The years after 9/11 saw the national security organs acquire new missions, power, and resources – all in the name of a “War on Terror,” aka “the long war.”

The operations in Afghanistan and Iraq were sold on that premise, even though virtually no al Qaeda remained in Afghanistan and none were in Iraq until long after the initial U.S. invasion.

The military and the CIA got new orders to pursue al Qaeda and affiliated groups in Pakistan, Yemen, Somalia, and several other African countries, parlaying what the Bush administration called a “generational war” into a guarantee that there would be no return to the relative austerity of the post-Cold War decade.

Drone strikes against targets associated with al Qaeda or affiliated groups became the common feature of these wars and a source of power for military and intelligence officials.

The Air Force owned the drones and conducted strikes in Afghanistan, but the CIA carried them out covertly in Pakistan, and the CIA and the military competed for control over the strikes in Yemen.
 


Shutterstock/Digital Storm


The early experience with drone strikes against “high-value targets” was an unmitigated disaster.

From 2004 through 2007, the CIA carried out 12 strikes in Pakistan, aimed at high-value targets of al Qaeda and its affiliates. But they killed only three identifiable al Qaeda or Pakistani Taliban figures, along with 121 civilians, based on analysis of news reports of the strikes.

But on the urging of CIA Director Michael Hayden, in mid-2008 President Bush agreed to allow “signature strikes” based merely on analysts’ judgment that a “pattern of life” on the ground indicated an al Qaeda or affiliated target.

Eventually it became a tool for killing mostly suspected rank-and-file Afghan Taliban fighters in both Pakistan and Afghanistan, particularly during the Obama administration, which had less stomach and political capital for outright war and came to depend on the covert drone campaign.

This war was largely secret and less accountable publicly. And it allowed him the preferable optics of withdrawing troops and ending official ground operations in places like Iraq.

Altogether in its eight years in office, the Obama administration carried out a total of nearly 5,000 drone strikes – mostly in Afghanistan – according to figures collected by the Bureau of Investigative Journalism.

But between 2009 and 2013, the best informed officials in the U.S. government raised alarms about the pace and lethality of this new warfare on the grounds that it systematically undermined the U.S. effort to quell terrorism by creating more support for al Qaeda rather than weakening it.

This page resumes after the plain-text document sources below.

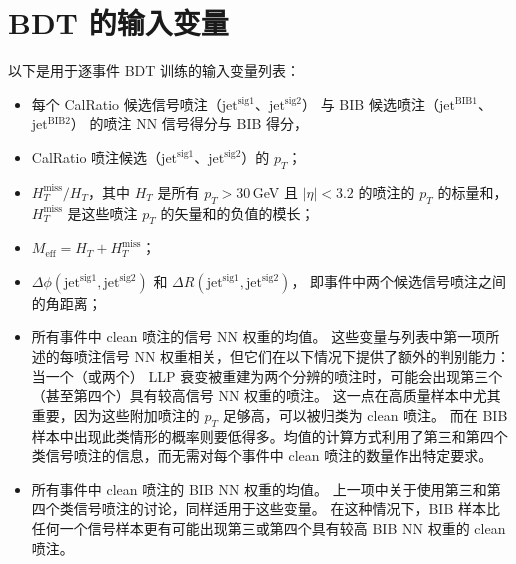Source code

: 
\chapter{BDT 的输入变量}
\label{cpm:BDT}

以下是用于逐事件 BDT 训练的输入变量列表：

\begin{itemize}
    \item 每个 CalRatio 候选信号喷注（$\text{jet}^{\text{sig}1}$、$\text{jet}^{\text{sig}2}$）
          与 BIB 候选喷注（$\text{jet}^{\text{BIB}1}$、$\text{jet}^{\text{BIB}2}$）
          的喷注 NN 信号得分与 BIB 得分，

    \item CalRatio 喷注候选（$\text{jet}^{\text{sig}1}$、$\text{jet}^{\text{sig}2}$）的 $p_T$；

    \item $H_T^{\text{miss}} / H_T$，其中 $H_T$ 是所有 $p_T > 30$\,GeV 且 $|\eta| < 3.2$ 的喷注的 $p_T$ 的标量和，
          $H_T^{\text{miss}}$ 是这些喷注 $p_T$ 的矢量和的负值的模长；

    \item $M_{\text{eff}} = H_T + H_T^{\text{miss}} $；

    \item $\Delta \phi (\text{jet}^{\text{sig}1}, \text{jet}^{\text{sig}2})$ 和
          $\Delta R(\text{jet}^{\text{sig}1}, \text{jet}^{\text{sig}2})$，
          即事件中两个候选信号喷注之间的角距离；

    \item 所有事件中 clean 喷注的信号 NN 权重的均值。
          这些变量与列表中第一项所述的每喷注信号 NN 权重相关，但它们在以下情况下提供了额外的判别能力：
          当一个（或两个） LLP 衰变被重建为两个分辨的喷注时，可能会出现第三个（甚至第四个）具有较高信号 NN 权重的喷注。
          这一点在高质量样本中尤其重要，因为这些附加喷注的 $p_T$ 足够高，可以被归类为 clean 喷注。
          而在 BIB 样本中出现此类情形的概率则要低得多。均值的计算方式利用了第三和第四个类信号喷注的信息，而无需对每个事件中 clean 喷注的数量作出特定要求。

    \item 所有事件中 clean 喷注的 BIB NN 权重的均值。
          上一项中关于使用第三和第四个类信号喷注的讨论，同样适用于这些变量。
          在这种情况下，BIB 样本比任何一个信号样本更有可能出现第三或第四个具有较高 BIB NN 权重的 clean 喷注。
\end{itemize}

Some mid-level CIA officers opposed the strikes in Pakistan as early as 2009, because of what they had learned from intelligence gathered from intercepts of electronic communications in areas where the strikes were taking place: they were infuriating Muslim males and making them more willing to join al Qaeda.

In a secret May 2009 assessment leaked to the Washington Post, General David Petraeus, then commander of the Central Command, wrote,

“Anti-U.S. sentiment has already been increasing in Pakistan… especially in regard to cross-border and reported drone strikes, which Pakistanis perceive to cause unacceptable civilian casualties.”

More evidence of that effect came from Yemen.

A 2013 report on drone war policy for the Council on Foreign Relations found that membership in al Qaeda in the Arabian Peninsula in Yemen grew from several hundred in 2010 to a few thousand members in 2012, just as the number of drone strikes in the country was increasing dramatically – along with popular anger toward the United States.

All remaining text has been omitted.